Il progetto di re-styling della villa comunale di Castellammare continua ad essere fonte di discussione tra i cittadini stabiesi.
Questa volta a farsi sentire sono stati i ragazzi dell’associazione “Amici della Filangieri” che, in merito al progetto Waterfront che prevede appunto una pista ciclabile realizzata in continuità con i lavori della villa, hanno affisso uno striscione lungo le transenne dei cantieri che così si esprime: “ma la ciclabile?”.
Una domanda semplice e diretta volta a far luce su una questione che ormai è in biblico da anni e che non trova mai risoluzione. Allo striscione è seguito un messaggio postato sul blog dell’associazione: “Varie fonti ci dicono che la pista ciclabile in villa comunale non si farà più. Com’è possibile che un’infrastruttura del genere venga estromessa dal progetto senza che nessuno ne sappia niente?! Sappiamo benissimo che ci sono tantissime altre problematiche in città, ma la nostra battaglia principale è la mobilità sostenibile e su questo ci focalizziamo. Diffondere la cultura della bici a Castellammare è sempre stata la nostra mission fin dai primi giorni di vita dell’associazione: la bicicletta non migliora “solamente” la qualità dell’ambiente e della salute, ma incrementa anche l’economia!”.

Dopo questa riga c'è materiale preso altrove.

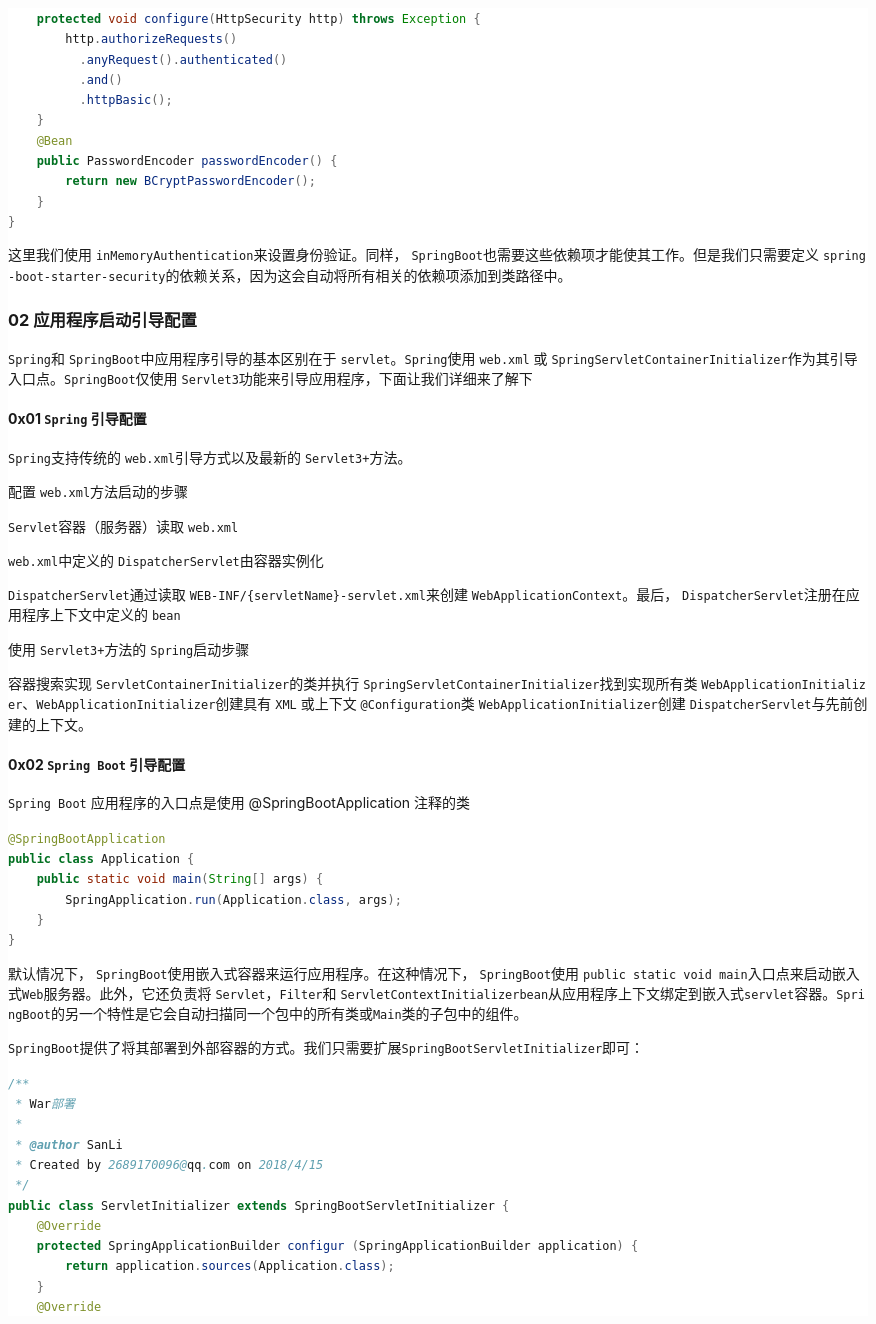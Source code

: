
 ```java
    protected void configure(HttpSecurity http) throws Exception {
        http.authorizeRequests()
          .anyRequest().authenticated()
          .and()
          .httpBasic();
    }
    @Bean
    public PasswordEncoder passwordEncoder() {
        return new BCryptPasswordEncoder();
    }
}
```
这里我们使用 `inMemoryAuthentication`来设置身份验证。同样， `SpringBoot`也需要这些依赖项才能使其工作。但是我们只需要定义 `spring-boot-starter-security`的依赖关系，因为这会自动将所有相关的依赖项添加到类路径中。

### 02 应用程序启动引导配置

`Spring`和 `SpringBoot`中应用程序引导的基本区别在于 `servlet`。`Spring`使用 `web.xml` 或 `SpringServletContainerInitializer`作为其引导入口点。`SpringBoot`仅使用 `Servlet3`功能来引导应用程序，下面让我们详细来了解下

#### 0x01 `Spring` 引导配置

`Spring`支持传统的 `web.xml`引导方式以及最新的 `Servlet3+`方法。

配置 `web.xml`方法启动的步骤

`Servlet`容器（服务器）读取 `web.xml`

`web.xml`中定义的 `DispatcherServlet`由容器实例化

`DispatcherServlet`通过读取 `WEB-INF/{servletName}-servlet.xml`来创建 `WebApplicationContext`。最后， `DispatcherServlet`注册在应用程序上下文中定义的 `bean`

使用 `Servlet3+`方法的 `Spring`启动步骤

容器搜索实现 `ServletContainerInitializer`的类并执行 `SpringServletContainerInitializer`找到实现所有类 `WebApplicationInitializer`、`WebApplicationInitializer`创建具有 `XML` 或上下文 `@Configuration`类 `WebApplicationInitializer`创建 `DispatcherServlet`与先前创建的上下文。

#### 0x02 `Spring Boot` 引导配置
`Spring Boot` 应用程序的入口点是使用 @SpringBootApplication 注释的类
```java
@SpringBootApplication
public class Application {
    public static void main(String[] args) {
        SpringApplication.run(Application.class, args);
    }
}
```
默认情况下， `SpringBoot`使用嵌入式容器来运行应用程序。在这种情况下， `SpringBoot`使用 `public static void main`入口点来启动嵌入式`Web`服务器。此外，它还负责将 `Servlet`，`Filter`和 `ServletContextInitializerbean`从应用程序上下文绑定到嵌入式`servlet`容器。`SpringBoot`的另一个特性是它会自动扫描同一个包中的所有类或`Main`类的子包中的组件。

`SpringBoot`提供了将其部署到外部容器的方式。我们只需要扩展`SpringBootServletInitializer`即可：
```java
/**
 * War部署
 *
 * @author SanLi
 * Created by 2689170096@qq.com on 2018/4/15
 */
public class ServletInitializer extends SpringBootServletInitializer {
    @Override
    protected SpringApplicationBuilder configur (SpringApplicationBuilder application) {
        return application.sources(Application.class);
    }
    @Override
```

Sui social la notizia si è diffusa a macchia d’olio e tra le varie condivisioni c’è stata anche quella dell’ex assessore all’urbanistica Alessio D’Auria che sulla sua pagina facebook ha scritto: “La pista ciclabile non può e non deve essere estromessa dal progetto di riqualificazione della villa comunale: dalla banchina di Zi' Catiello fino alla foce del Sarno deve essere realizzata una pista ciclabile senza soluzione di continuità. Questo deve essere il primo, piccolo, ma significativo, passo verso una mobilità "dolce" che interessi un po' alla volta tutta la città, dalle periferie al centro”.